The reasons are numerous. I already gave a few. I will give another. Once you have to integrate hard IP from other parties, you cannot synthesise it to FPGA. Which means you won't be able to run any FPGA verification with that IP in the design. You can get a behavioural model that works in simulation only. In fact it is usually a requirement for Hard IP to be delivered with a cycle accurate model for simulation.

I'll give another reason. If you are verifying on FPGA you will be running a lot faster than simulation. The Design Under Test requires test stimulus at the speed of the FPGA. That mans you have to generate that stimulus at speed and then check all the outputs of the design against expected behaviour at speed. This means you have to create additional HW to form the testbench around the design.
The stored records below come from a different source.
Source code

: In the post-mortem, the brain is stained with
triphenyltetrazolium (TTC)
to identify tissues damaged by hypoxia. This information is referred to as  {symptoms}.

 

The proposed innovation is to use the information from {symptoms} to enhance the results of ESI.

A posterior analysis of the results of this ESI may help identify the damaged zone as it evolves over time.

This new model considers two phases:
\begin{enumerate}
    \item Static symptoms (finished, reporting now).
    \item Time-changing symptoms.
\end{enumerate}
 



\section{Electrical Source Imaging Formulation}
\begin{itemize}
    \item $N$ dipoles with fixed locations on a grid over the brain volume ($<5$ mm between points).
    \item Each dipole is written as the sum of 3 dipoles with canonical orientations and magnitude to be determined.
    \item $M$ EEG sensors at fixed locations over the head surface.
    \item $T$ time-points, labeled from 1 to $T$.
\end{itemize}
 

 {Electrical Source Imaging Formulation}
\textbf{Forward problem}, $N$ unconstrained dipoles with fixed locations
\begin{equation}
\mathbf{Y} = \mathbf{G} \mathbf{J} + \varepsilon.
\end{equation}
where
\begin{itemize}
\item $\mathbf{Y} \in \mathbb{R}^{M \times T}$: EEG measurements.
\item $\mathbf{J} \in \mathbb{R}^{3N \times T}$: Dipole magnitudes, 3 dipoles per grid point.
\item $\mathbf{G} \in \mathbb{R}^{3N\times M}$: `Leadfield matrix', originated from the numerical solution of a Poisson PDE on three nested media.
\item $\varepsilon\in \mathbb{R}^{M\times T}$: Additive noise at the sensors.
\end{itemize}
This is a lot of additional work to gain speed of verification. This work is not reusable once the design is synthesised for ASIC.

I can go on and on about this stuff. Maybe there are reasons for a particular product but I am talking about general ASIC SoC work. I got nothing against FPGAs. I am working on FPGAs right now. But real ASIC work uses simulation first and foremost. It is a dominant part of the design flow and FPGA validation just isn't. On a "Ask HN", you would be leading a newbie the wrong way to point to FPGAs. It is not done a lot.

1 comments

As another veteran in the ASIC industry: we are using FPGAs to verify billion transistor SOCs before taping out, using PCBs that have 20 or more of the largest Xilinx or Altera FPGAs.
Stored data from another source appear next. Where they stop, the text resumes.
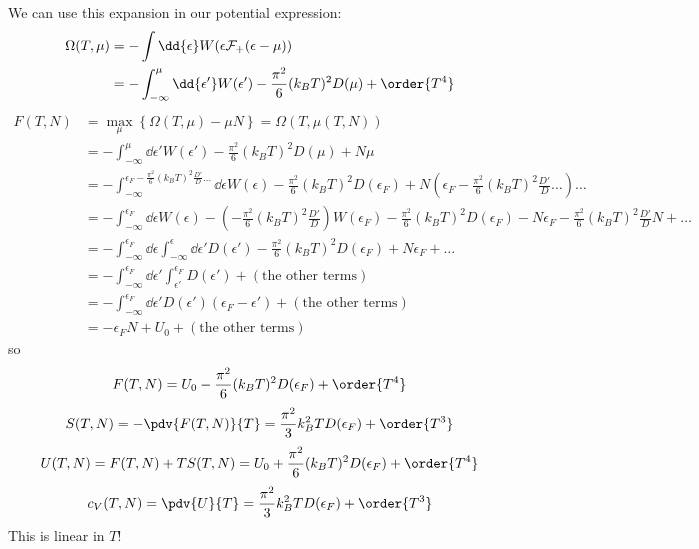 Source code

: \documentclass[a4paper,twoside,master.tex]{subfiles}
\begin{document}
We can use this expansion in our potential expression:
\begin{align}
    \Omega(T, \mu) &= - \int \dd{\epsilon} W(\epsilon \mathcal{F}_+(\epsilon - \mu)) \\
    &= - \int_{- \infty}^{\mu} \dd{\epsilon'} W(\epsilon') - \frac{\pi^2}{6} (k_B T)^2 D(\mu) + \order{T^4}
\end{align}
\begin{align}
    F(T,N) &= \max_{\mu} \left\{ \Omega(T, \mu) - \mu N \right\} = \Omega(T, \mu(T, N)) \\
    &= - \int_{- \infty}^{\mu} \dd{\epsilon'} W(\epsilon') - \frac{\pi^2}{6} (k_B T)^2 D(\mu) + N \mu \\
    &= - \int_{- \infty}^{\epsilon_F - \frac{\pi^2}{6}(k_B T)^2 \frac{D'}{D} \ldots} \dd{\epsilon} W(\epsilon) - \frac{\pi^2}{6} (k_B T)^2 D(\epsilon_F) + N \left( \epsilon_F - \frac{\pi^2}{6} (k_B T)^2 \frac{D'}{D} \ldots \right) \ldots\\
    &= - \int_{- \infty}^{\epsilon_F} \dd{\epsilon} W(\epsilon) - \left( - \frac{\pi^2}{6} (k_B T)^2 \frac{D'}{D} \right) W(\epsilon_F) - \frac{\pi^2}{6} (k_B T)^2 D(\epsilon_F) - N \epsilon_F - \frac{\pi^2}{6} (k_B T)^2 \frac{D'}{D} N + \ldots \\
    &= - \int_{- \infty}^{\epsilon_F} \dd{\epsilon} \int_{- \infty}^{\epsilon} \dd{\epsilon'} D(\epsilon') - \frac{\pi^2}{6} (k_B T)^2 D(\epsilon_F) + N \epsilon_F + \ldots \\
    &= - \int_{- \infty}^{\epsilon_F} \dd{\epsilon'} \int_{\epsilon'}^{\epsilon_F} D(\epsilon') + (\text{the other terms}) \\
    &= - \int_{- \infty}^{\epsilon_F} \dd{\epsilon'} D(\epsilon') (\epsilon_F - \epsilon') + (\text{the other terms}) \\
    &= - \epsilon_F N + U_0 + (\text{the other terms})
\end{align}
so
\begin{equation}
    F(T, N) = U_0 - \frac{\pi^2}{6} (k_B T)^2 D(\epsilon_F) + \order{T^4}
\end{equation}
\begin{equation}
    S(T,N) = - \pdv{F(T,N)}{T} = \frac{\pi^2}{3} k_B^2 T D(\epsilon_F) + \order{T^3}
\end{equation}
\begin{equation}
    U(T,N) = F(T,N) + TS(T,N) = U_0 + \frac{\pi^2}{6} (k_B T)^2 D(\epsilon_F) + \order{T^4}
\end{equation}
\begin{equation}
    c_V(T,N) = \pdv{U}{T}= \frac{\pi^2}{3} k_B^2 T D(\epsilon_F) + \order{T^3}
\end{equation}
This is linear in $ T $!
\end{document}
It's almost pointless to make the FPGA run the same tests as in simulation. What you really want is to run things that you could never run in simulation. For example: boot up the SOC until you see an Android login screen on your LCD panel.

A chip will simply not tape out before these kind of milestones have been met, and, yes, bugs have been found and fixed by doing this.

The hard macro IP 'problem' can be solved by using an FPGA equivalent. Who cares that, say, a memory controller isn't 100% cycle accurate? It's not as if that makes it any less useful in feeding the units that simply need data.